**TASK ITEM:** Among the records below, find the line that has "אַתָּה יְיָ אֱלֹהֵֽינוּ מֶֽלֶךְ הָעוֹלָם אֲשֶׁר"; from there, give the lines again exactly, and stop after the line that has "תִּפֹּ֨ל עֲלֵיהֶ֤ם אֵימָ֨תָה֙".

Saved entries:
====================
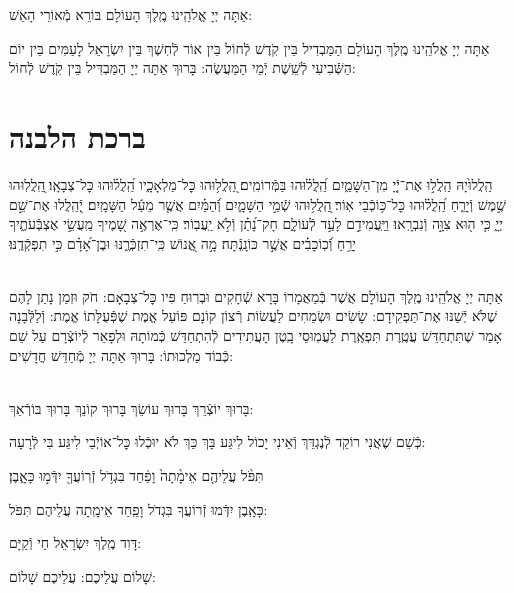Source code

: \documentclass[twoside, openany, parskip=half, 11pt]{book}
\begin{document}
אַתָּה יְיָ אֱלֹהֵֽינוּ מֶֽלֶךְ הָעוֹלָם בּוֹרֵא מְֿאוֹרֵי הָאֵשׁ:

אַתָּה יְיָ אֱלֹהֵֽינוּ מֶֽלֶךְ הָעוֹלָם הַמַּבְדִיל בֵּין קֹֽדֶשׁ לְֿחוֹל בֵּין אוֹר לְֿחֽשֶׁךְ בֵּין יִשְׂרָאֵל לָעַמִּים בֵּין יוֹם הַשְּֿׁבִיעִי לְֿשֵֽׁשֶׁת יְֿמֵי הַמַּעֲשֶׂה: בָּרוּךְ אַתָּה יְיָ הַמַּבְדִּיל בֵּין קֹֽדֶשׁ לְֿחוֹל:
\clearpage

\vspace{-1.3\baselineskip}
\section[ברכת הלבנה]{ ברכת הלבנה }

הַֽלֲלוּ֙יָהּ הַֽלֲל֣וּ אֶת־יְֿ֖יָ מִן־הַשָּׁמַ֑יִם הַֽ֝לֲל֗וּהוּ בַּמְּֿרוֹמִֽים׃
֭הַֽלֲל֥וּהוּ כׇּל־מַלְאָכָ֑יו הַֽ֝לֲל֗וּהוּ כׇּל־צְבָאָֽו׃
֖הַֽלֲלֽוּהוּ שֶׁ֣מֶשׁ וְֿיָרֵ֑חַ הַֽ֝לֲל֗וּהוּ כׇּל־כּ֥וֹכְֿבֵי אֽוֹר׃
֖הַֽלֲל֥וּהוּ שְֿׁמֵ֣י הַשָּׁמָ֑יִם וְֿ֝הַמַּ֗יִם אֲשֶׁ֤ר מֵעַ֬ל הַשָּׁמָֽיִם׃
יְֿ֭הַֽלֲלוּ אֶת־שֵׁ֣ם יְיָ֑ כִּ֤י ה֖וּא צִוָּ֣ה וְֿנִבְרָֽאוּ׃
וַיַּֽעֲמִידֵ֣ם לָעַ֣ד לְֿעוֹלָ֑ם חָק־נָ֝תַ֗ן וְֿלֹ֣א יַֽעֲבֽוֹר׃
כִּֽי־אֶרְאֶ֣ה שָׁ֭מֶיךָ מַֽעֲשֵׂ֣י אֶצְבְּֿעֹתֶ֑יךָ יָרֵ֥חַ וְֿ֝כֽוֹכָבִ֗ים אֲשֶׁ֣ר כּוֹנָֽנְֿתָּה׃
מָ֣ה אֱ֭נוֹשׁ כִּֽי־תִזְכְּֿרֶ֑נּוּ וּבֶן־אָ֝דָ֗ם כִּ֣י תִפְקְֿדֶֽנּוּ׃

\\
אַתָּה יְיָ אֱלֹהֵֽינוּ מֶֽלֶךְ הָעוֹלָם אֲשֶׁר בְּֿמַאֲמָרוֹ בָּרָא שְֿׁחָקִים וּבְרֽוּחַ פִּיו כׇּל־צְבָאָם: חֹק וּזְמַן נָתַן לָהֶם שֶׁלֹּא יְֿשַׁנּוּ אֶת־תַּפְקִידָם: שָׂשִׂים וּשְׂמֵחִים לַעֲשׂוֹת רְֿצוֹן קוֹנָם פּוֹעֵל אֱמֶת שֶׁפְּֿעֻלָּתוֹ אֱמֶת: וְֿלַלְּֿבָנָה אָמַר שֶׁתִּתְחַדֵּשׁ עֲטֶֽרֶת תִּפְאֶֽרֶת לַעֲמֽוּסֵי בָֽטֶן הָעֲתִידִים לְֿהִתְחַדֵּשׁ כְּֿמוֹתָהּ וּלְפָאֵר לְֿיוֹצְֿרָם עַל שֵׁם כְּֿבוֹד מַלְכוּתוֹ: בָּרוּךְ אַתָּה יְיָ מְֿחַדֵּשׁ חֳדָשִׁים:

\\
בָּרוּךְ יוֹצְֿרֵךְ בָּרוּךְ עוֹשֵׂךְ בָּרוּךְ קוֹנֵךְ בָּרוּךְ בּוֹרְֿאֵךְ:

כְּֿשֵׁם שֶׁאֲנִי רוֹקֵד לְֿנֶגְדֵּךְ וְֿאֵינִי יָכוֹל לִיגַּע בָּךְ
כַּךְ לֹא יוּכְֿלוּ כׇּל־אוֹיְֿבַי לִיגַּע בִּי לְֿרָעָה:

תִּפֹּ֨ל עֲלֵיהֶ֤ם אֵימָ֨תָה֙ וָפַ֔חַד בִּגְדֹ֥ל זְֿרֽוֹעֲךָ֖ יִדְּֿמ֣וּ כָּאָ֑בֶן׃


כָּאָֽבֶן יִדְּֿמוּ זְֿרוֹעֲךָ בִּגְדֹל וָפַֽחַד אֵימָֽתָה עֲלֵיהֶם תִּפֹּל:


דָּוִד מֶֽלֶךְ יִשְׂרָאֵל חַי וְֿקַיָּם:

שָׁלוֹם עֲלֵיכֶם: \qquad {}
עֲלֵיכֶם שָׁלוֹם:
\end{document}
====================
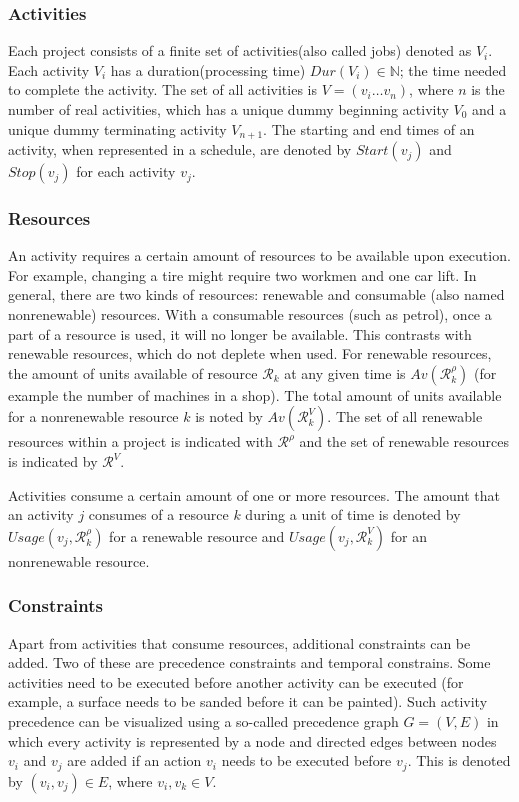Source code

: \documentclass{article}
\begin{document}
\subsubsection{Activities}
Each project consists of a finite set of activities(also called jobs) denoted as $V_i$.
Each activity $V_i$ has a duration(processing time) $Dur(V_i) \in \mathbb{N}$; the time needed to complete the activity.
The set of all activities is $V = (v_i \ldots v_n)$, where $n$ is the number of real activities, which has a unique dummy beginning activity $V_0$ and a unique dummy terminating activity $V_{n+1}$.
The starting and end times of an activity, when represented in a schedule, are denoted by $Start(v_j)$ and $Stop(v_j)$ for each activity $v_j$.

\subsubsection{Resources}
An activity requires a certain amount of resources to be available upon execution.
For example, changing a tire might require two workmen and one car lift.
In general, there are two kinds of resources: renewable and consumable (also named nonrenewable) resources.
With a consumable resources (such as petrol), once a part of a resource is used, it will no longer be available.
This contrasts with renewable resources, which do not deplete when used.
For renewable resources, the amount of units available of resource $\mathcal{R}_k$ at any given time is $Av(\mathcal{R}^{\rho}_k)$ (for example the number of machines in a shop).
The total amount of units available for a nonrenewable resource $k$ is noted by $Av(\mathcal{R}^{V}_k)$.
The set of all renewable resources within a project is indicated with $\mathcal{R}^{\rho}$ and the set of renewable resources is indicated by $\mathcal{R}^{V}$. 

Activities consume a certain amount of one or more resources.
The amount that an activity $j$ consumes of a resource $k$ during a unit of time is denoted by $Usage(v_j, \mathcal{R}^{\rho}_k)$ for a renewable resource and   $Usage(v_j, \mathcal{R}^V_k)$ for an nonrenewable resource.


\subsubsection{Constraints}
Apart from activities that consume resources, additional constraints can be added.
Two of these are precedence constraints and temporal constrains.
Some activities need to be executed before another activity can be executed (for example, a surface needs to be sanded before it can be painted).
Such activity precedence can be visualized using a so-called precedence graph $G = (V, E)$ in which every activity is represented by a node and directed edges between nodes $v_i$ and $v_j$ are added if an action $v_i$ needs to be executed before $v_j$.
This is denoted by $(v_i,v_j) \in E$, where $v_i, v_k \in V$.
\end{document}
====================
**FINAL ANSWER:**
אַתָּה יְיָ אֱלֹהֵֽינוּ מֶֽלֶךְ הָעוֹלָם אֲשֶׁר בְּֿמַאֲמָרוֹ בָּרָא שְֿׁחָקִים וּבְרֽוּחַ פִּיו כׇּל־צְבָאָם: חֹק וּזְמַן נָתַן לָהֶם שֶׁלֹּא יְֿשַׁנּוּ אֶת־תַּפְקִידָם: שָׂשִׂים וּשְׂמֵחִים לַעֲשׂוֹת רְֿצוֹן קוֹנָם פּוֹעֵל אֱמֶת שֶׁפְּֿעֻלָּתוֹ אֱמֶת: וְֿלַלְּֿבָנָה אָמַר שֶׁתִּתְחַדֵּשׁ עֲטֶֽרֶת תִּפְאֶֽרֶת לַעֲמֽוּסֵי בָֽטֶן הָעֲתִידִים לְֿהִתְחַדֵּשׁ כְּֿמוֹתָהּ וּלְפָאֵר לְֿיוֹצְֿרָם עַל שֵׁם כְּֿבוֹד מַלְכוּתוֹ: בָּרוּךְ אַתָּה יְיָ מְֿחַדֵּשׁ חֳדָשִׁים:

\\
בָּרוּךְ יוֹצְֿרֵךְ בָּרוּךְ עוֹשֵׂךְ בָּרוּךְ קוֹנֵךְ בָּרוּךְ בּוֹרְֿאֵךְ:

כְּֿשֵׁם שֶׁאֲנִי רוֹקֵד לְֿנֶגְדֵּךְ וְֿאֵינִי יָכוֹל לִיגַּע בָּךְ
כַּךְ לֹא יוּכְֿלוּ כׇּל־אוֹיְֿבַי לִיגַּע בִּי לְֿרָעָה:

תִּפֹּ֨ל עֲלֵיהֶ֤ם אֵימָ֨תָה֙ וָפַ֔חַד בִּגְדֹ֥ל זְֿרֽוֹעֲךָ֖ יִדְּֿמ֣וּ כָּאָ֑בֶן׃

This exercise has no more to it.